Participants bring homemade food and drink that are entered into one of five categories — ferments, breads, cheeses, flights of fancy and wild-crafted — and set up in a “gallery,” which is on display for an hour before people start sampling the offerings. Everyone then votes on their favourite entry in each category.

This year’s festival was set to take place Aug. 26 — that is, until about two weeks ago, when organizer Shiela Alexandrovich said she was contacted by environmental health services.

Alexandrovich said she was told by an inspector that, in order to hold the festival, all the food either had to be prepared in a certified kitchen or everyone bringing food had to have a temporary food permit as some of the foods expected to be served — in particular, cheese, meat, and egg products — are considered “high-risk.”

Alexandrovich said neither of those requirements line up with the nature or structure of the festival. Even as the organizer, she said she doesn’t know exactly how many people will be bringing food, or what kind of food, until the day of the event, and some of the categories of food can’t be practically made in a certified kitchen.

“It absolutely doesn’t work for things like cheeses, where you’re washing them three times a week or ferments, where you’re feeding them and burping them and taking care of them on a regular basis,” Alexandrovich said. “It doesn’t work.”

“… There are things that are allowed without (a permit) — brownies, applesauce. I mean, these are not local foods and they’re not what people are bringing. The kind of food we’re getting is very artisanal food and very kind of top-of-the-line on the creative end of things.”

Alexandrovich said there was a “back-and-forth” between herself and environmental health services staff in an effort to find a solution, including a call with the services’ director, but “in the end, the last I heard was, ‘Yes, you absolutely do need to have permits.’”

That last exchange occurred Aug. 21, Alexandrovich said, and, with five days to go until the festival, she decided to cancel it because there wasn’t enough time to get information out to everyone and she didn’t want to risk the repercussions of holding it anyway.

“It doesn’t make sense to shut this down. It’s kind of the heart of community in Yukon, is sharing food,” she said. “We bring the best we have, and you do trust each other not to poison each other and we don’t… I think there needs to be a way of communities to eat and share food together without all of the rigamarole around it, because it stops it in its tracks.”

The festival has never had issues with permits or how the food is prepared in the past, Alexandrovich added, and she doesn’t understand what’s different this year compared to the past four years.

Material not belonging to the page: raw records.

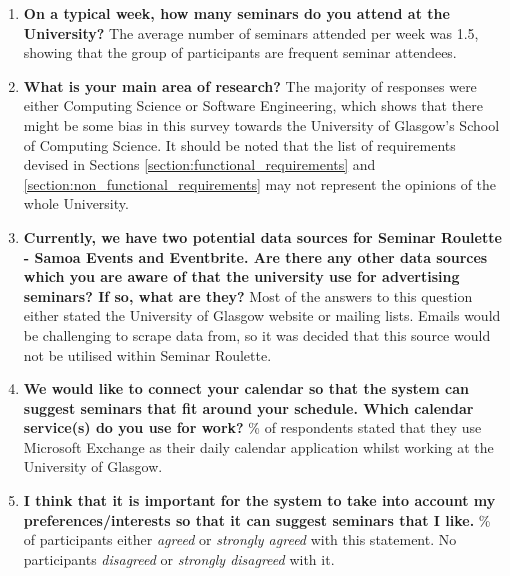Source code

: \documentclass{l4proj}
\begin{document}
\begin{enumerate}
    \itemsep1em 

    \item \textbf{On a typical week, how many seminars do you attend at the University?}
    \newline
    The average number of seminars attended per week was 1.5, showing that the group of participants are frequent seminar attendees.
    
    \item \textbf{What is your main area of research?}
    \newline
    The majority of responses were either Computing Science or Software Engineering, which shows that there might be some bias in this survey towards the University of Glasgow's School of Computing Science. It should be noted that the list of requirements devised in Sections \ref{section:functional_requirements} and \ref{section:non_functional_requirements} may not represent the opinions of the whole University.
    
    \item \textbf{Currently, we have two potential data sources for Seminar Roulette - Samoa Events and Eventbrite. Are there any other data sources which you are aware of that the university use for advertising seminars? If so, what are they?}
    \newline
    Most of the answers to this question either stated the University of Glasgow website or mailing lists. Emails would be challenging to scrape data from, so it was decided that this source would not be utilised within Seminar Roulette.
    
    \item \textbf{We would like to connect your calendar so that the system can suggest seminars that fit around your schedule. Which calendar service(s) do you use for work?}
    \% of respondents stated that they use Microsoft Exchange as their daily calendar application whilst working at the University of Glasgow.
    
    \item \textbf{I think that it is important for the system to take into account my preferences/interests so that it can suggest seminars that I like.}
    \% of participants either \emph{agreed} or \emph{strongly agreed} with this statement. No participants \emph{disagreed} or \emph{strongly disagreed} with it.
    

\end{enumerate}
\end{document}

In a phone interview Aug. 23, Department of Health and Social Services spokesperson Pat Living confirmed that staff had reached out to the Ingestible Festival “outlining permit requirements.”

“From what I understand, we heard about the event through public advertisement and then just reached out to them saying, ‘Hey, can you let us know what’s going on? And you know, if you’re doing this, you should have permits,’” she said.

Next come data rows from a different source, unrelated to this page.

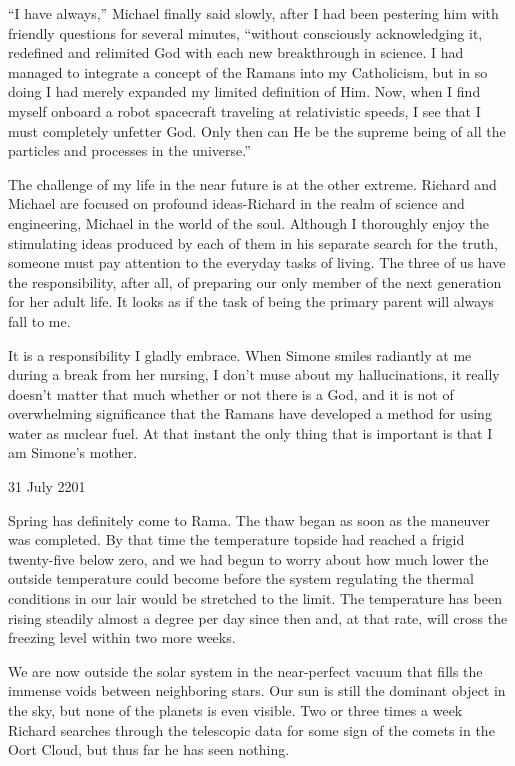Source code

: \documentclass[]{article}
\begin{document}
“I have always,” Michael finally said slowly, after I had been pestering him with friendly questions for several minutes, “without consciously acknowledging it, redefined and relimited God with each new breakthrough in science. I had managed to integrate a concept of the Ramans into my Catholicism, but in so doing I had merely expanded my limited definition of Him. Now, when I find myself onboard a robot spacecraft traveling at relativistic speeds, I see that I must completely unfetter God. Only then can He be the supreme being of all the particles and processes in the universe.”

The challenge of my life in the near future is at the other extreme. Richard and Michael are focused on profound ideas-Richard in the realm of science and engineering, Michael in the world of the soul. Although I thoroughly enjoy the stimulating ideas produced by each of them in his separate search for the truth, someone must pay attention to the everyday tasks of living. The three of us have the responsibility, after all, of preparing our only member of the next generation for her adult life. It looks as if the task of being the primary parent will always fall to me.

It is a responsibility I gladly embrace. When Simone smiles radiantly at me during a break from her nursing, I don’t muse about my hallucinations, it really doesn’t matter that much whether or not there is a God, and it is not of overwhelming significance that the Ramans have developed a method for using water as nuclear fuel. At that instant the only thing that is important is that I am Simone’s mother.

31 July 2201

Spring has definitely come to Rama. The thaw began as soon as the maneuver was completed. By that time the temperature topside had reached a frigid twenty-five below zero, and we had begun to worry about how much lower the outside temperature could become before the system regulating the thermal conditions in our lair would be stretched to the limit. The temperature has been rising steadily almost a degree per day since then and, at that rate, will cross the freezing level within two more weeks.

We are now outside the solar system in the near-perfect vacuum that fills the immense voids between neighboring stars. Our sun is still the dominant object in the sky, but none of the planets is even visible. Two or three times a week Richard searches through the telescopic data for some sign of the comets in the Oort Cloud, but thus far he has seen nothing.
\end{document}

Living said she didn’t know about “any past history” about the festival, but confirmed that environmental health services has not received any applications related to it for this year or for the “past several years.”

The department’s permit requirements and food safety standards have been in place for “quite awhile,” she added. In a later email, Living confirmed that regulations require any public event, advertised or not, to have a permit if any food that’s not considered “low-risk” is to be served.

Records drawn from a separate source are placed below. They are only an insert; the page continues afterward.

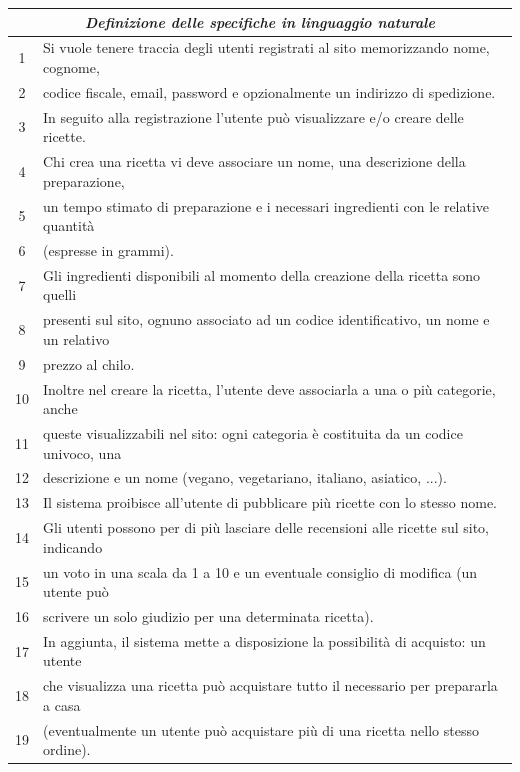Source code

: \begin{table}[H]
\centering
\setlength{\extrarowheight}{2pt}
\begin{tabularx}{\textwidth}{|c|X|}
\hline
\multicolumn{2}{|c|}{\textit{\textbf{Definizione delle specifiche in linguaggio naturale}}} \\
\hline
1 & Si vuole tenere traccia degli utenti registrati al sito memorizzando nome, cognome,\\
2 & codice fiscale, email, password e opzionalmente un indirizzo di spedizione. \\
3 & In seguito alla registrazione l'utente può visualizzare e/o creare delle ricette. \\
4 & Chi crea una ricetta vi deve associare un nome, una descrizione della preparazione, \\
5 & un tempo stimato di preparazione e i necessari ingredienti con le relative quantità \\
6 & (espresse in grammi). \\
7 & Gli ingredienti disponibili al momento della creazione della ricetta sono quelli \\
8 & presenti sul sito, ognuno associato ad un codice identificativo, un nome e un relativo \\
9 & prezzo al chilo. \\
10 & Inoltre nel creare la ricetta, l'utente deve associarla a una o più categorie, anche \\
11 & queste visualizzabili nel sito: ogni categoria è costituita da un codice univoco, una \\
12 & descrizione e un nome (vegano, vegetariano, italiano, asiatico, ...). \\
13 & Il sistema proibisce all'utente di pubblicare più ricette con lo stesso nome. \\
14 & Gli utenti possono per di più lasciare delle recensioni alle ricette sul sito, indicando \\
15 & un voto in una scala da 1 a 10 e un eventuale consiglio di modifica (un utente può \\
16 & scrivere un solo giudizio per una determinata ricetta). \\
17 & In aggiunta, il sistema mette a disposizione la possibilità di acquisto: un utente \\
18 & che visualizza una ricetta può acquistare tutto il necessario per prepararla a casa \\
19 & (eventualmente un utente può acquistare più di una ricetta nello stesso ordine). \\

\end{tabularx}
\end{table}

While this year’s Ingestible Festival won’t be going ahead, Alexandrovich said she’s not only determined to make it happen next year, but to also challenge the rules that led to this year’s event being cancelled.

“I don’t know what we’re going to do but I’m not willing to stop and do nothing because it doesn’t seem reasonable,” she said, adding that she’s planning on having a face-to-face meeting with environmental health officials in the near future.

“It’s too important of an event in this day and age … We need to really expand our use of local (food), and it doesn’t mean eating cabbage soup,” Alexandrovich said. “There’s nothing wrong with cabbage soup, but there’s so many more things that we can do with (local) food and that’s what the Ingestible is about.”